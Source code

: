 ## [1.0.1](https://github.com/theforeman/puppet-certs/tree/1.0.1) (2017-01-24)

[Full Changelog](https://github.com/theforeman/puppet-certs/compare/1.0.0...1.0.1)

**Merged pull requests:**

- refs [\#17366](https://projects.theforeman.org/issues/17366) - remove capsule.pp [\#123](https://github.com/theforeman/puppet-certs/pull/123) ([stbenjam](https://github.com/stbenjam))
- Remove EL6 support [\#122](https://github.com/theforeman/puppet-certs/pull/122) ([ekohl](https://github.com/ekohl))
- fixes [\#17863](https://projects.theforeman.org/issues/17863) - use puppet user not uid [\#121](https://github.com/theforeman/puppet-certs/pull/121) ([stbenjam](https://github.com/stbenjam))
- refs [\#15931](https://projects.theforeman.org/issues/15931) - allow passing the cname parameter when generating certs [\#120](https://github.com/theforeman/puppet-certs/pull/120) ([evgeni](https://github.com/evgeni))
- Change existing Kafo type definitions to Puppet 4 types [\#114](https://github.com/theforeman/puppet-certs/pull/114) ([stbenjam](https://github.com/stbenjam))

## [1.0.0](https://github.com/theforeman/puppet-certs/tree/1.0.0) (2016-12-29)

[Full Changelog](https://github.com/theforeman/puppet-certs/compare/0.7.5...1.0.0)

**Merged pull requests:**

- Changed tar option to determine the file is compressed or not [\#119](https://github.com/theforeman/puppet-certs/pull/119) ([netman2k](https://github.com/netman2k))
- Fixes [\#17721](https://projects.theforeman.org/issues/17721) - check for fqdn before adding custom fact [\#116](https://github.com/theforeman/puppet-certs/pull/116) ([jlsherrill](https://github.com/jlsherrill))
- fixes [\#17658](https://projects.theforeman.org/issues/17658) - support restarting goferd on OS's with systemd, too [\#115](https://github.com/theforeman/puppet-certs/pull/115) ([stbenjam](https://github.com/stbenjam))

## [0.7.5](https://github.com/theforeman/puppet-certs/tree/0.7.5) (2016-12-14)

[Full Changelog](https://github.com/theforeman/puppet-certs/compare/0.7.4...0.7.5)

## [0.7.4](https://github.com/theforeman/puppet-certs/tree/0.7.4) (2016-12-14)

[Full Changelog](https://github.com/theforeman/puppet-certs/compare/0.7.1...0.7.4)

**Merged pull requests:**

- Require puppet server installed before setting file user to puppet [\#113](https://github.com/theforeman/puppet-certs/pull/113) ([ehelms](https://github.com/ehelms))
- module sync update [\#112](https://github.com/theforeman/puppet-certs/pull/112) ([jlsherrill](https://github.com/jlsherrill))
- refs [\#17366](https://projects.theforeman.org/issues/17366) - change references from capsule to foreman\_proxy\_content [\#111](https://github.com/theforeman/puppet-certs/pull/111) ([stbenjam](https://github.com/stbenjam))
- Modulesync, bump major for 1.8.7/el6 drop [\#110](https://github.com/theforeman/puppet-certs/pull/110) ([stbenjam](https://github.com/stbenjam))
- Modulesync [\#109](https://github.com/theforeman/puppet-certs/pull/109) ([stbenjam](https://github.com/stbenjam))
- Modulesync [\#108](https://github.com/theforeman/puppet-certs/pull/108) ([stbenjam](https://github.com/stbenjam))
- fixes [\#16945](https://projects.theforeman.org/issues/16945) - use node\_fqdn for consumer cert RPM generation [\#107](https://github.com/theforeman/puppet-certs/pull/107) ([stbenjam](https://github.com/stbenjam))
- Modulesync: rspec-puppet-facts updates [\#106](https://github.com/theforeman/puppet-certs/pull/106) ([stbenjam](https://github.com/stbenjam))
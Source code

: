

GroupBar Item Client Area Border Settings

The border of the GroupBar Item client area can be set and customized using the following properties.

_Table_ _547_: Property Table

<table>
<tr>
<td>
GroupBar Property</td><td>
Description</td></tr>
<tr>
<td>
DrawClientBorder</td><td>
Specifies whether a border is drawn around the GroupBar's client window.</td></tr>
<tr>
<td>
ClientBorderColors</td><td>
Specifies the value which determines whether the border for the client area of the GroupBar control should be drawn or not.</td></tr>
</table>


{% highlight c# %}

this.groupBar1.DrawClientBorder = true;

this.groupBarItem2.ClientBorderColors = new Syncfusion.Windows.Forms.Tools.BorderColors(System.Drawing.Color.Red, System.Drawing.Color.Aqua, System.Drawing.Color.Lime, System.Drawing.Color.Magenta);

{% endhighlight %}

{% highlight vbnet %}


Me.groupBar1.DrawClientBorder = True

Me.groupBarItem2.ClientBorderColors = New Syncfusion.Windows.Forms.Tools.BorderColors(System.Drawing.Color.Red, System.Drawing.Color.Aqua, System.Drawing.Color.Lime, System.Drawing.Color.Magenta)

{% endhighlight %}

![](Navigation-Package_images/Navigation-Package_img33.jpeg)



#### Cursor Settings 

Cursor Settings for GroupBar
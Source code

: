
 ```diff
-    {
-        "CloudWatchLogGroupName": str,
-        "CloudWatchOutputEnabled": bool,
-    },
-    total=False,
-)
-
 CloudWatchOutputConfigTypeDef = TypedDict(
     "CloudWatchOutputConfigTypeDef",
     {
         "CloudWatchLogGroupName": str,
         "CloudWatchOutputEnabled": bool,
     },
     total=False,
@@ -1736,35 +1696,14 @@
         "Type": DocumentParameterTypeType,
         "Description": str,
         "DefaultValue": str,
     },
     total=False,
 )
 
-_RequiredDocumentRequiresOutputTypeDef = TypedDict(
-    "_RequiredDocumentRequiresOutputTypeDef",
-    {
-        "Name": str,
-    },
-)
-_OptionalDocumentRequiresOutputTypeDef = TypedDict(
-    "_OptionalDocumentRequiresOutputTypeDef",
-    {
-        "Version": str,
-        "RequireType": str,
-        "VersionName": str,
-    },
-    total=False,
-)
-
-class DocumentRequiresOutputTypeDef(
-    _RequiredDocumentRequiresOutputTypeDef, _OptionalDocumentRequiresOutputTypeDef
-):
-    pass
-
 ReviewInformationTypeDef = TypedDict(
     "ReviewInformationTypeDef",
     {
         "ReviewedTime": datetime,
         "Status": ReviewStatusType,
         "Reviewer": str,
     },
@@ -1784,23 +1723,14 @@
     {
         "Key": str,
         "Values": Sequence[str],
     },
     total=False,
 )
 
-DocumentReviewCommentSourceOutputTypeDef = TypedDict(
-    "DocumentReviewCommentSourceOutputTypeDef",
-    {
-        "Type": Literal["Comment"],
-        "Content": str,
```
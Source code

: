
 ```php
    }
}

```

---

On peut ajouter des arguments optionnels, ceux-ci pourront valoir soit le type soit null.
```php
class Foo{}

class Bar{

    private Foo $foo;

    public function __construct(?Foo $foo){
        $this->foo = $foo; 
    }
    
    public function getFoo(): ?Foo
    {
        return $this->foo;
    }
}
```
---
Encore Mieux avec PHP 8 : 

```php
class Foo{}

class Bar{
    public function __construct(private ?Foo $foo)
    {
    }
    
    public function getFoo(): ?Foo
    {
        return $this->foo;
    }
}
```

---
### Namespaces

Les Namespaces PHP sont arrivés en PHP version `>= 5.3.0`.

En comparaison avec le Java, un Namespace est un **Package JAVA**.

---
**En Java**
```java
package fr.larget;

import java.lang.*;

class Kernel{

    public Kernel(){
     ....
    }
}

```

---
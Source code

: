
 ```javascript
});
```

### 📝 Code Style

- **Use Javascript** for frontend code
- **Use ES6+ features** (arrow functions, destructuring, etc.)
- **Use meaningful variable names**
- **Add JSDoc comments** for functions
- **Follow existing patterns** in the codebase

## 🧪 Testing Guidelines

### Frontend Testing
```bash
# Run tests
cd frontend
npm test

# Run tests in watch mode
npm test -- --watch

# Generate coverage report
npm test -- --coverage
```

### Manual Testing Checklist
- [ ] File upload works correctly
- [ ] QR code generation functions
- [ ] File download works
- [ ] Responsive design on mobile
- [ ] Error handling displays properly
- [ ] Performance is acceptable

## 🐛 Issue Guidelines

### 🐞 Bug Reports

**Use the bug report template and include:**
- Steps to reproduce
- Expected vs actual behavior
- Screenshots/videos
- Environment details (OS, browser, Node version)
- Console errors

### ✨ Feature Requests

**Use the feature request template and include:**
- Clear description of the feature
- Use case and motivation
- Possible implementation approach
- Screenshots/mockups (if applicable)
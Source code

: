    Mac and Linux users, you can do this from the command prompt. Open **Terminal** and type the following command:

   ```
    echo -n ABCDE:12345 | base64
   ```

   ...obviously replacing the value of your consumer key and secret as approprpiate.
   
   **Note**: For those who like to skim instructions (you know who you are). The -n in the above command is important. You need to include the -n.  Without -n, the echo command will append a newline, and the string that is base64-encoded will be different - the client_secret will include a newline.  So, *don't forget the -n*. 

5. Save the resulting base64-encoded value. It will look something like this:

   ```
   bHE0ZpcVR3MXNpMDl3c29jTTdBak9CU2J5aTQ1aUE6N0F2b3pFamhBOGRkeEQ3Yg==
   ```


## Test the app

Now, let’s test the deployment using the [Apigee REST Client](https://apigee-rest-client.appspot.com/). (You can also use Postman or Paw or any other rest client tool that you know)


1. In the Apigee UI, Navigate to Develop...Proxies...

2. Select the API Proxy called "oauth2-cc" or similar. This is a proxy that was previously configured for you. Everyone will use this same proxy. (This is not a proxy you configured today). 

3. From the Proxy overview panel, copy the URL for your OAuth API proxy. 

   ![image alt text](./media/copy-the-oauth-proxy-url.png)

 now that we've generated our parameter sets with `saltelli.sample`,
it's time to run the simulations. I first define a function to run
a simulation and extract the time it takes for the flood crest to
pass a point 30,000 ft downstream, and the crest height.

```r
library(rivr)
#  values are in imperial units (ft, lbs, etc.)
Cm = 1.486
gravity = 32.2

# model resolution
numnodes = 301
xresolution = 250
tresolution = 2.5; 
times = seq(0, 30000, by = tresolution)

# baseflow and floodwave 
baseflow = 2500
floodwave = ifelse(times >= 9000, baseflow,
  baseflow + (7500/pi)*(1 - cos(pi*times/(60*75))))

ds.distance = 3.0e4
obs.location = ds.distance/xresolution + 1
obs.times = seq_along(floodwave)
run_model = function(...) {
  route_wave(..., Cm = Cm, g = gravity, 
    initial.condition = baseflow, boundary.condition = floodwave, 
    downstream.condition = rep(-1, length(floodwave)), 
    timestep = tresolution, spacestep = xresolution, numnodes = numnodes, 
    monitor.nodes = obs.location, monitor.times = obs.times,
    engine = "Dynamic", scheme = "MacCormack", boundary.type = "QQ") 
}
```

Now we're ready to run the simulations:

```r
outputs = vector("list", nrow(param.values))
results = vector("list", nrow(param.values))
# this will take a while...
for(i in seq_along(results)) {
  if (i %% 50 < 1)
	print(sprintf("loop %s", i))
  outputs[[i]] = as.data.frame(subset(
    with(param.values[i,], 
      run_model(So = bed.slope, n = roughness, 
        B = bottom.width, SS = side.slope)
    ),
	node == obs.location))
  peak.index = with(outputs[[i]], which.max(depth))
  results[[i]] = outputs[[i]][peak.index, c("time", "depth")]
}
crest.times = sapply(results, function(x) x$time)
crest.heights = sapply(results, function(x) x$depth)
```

§ Assigned task: All lines with the word "CloudWatchOutputConfigTypeDef" are needed; pull them from the entries and copy each.

§ Your response:
 CloudWatchOutputConfigTypeDef = TypedDict(
     "CloudWatchOutputConfigTypeDef",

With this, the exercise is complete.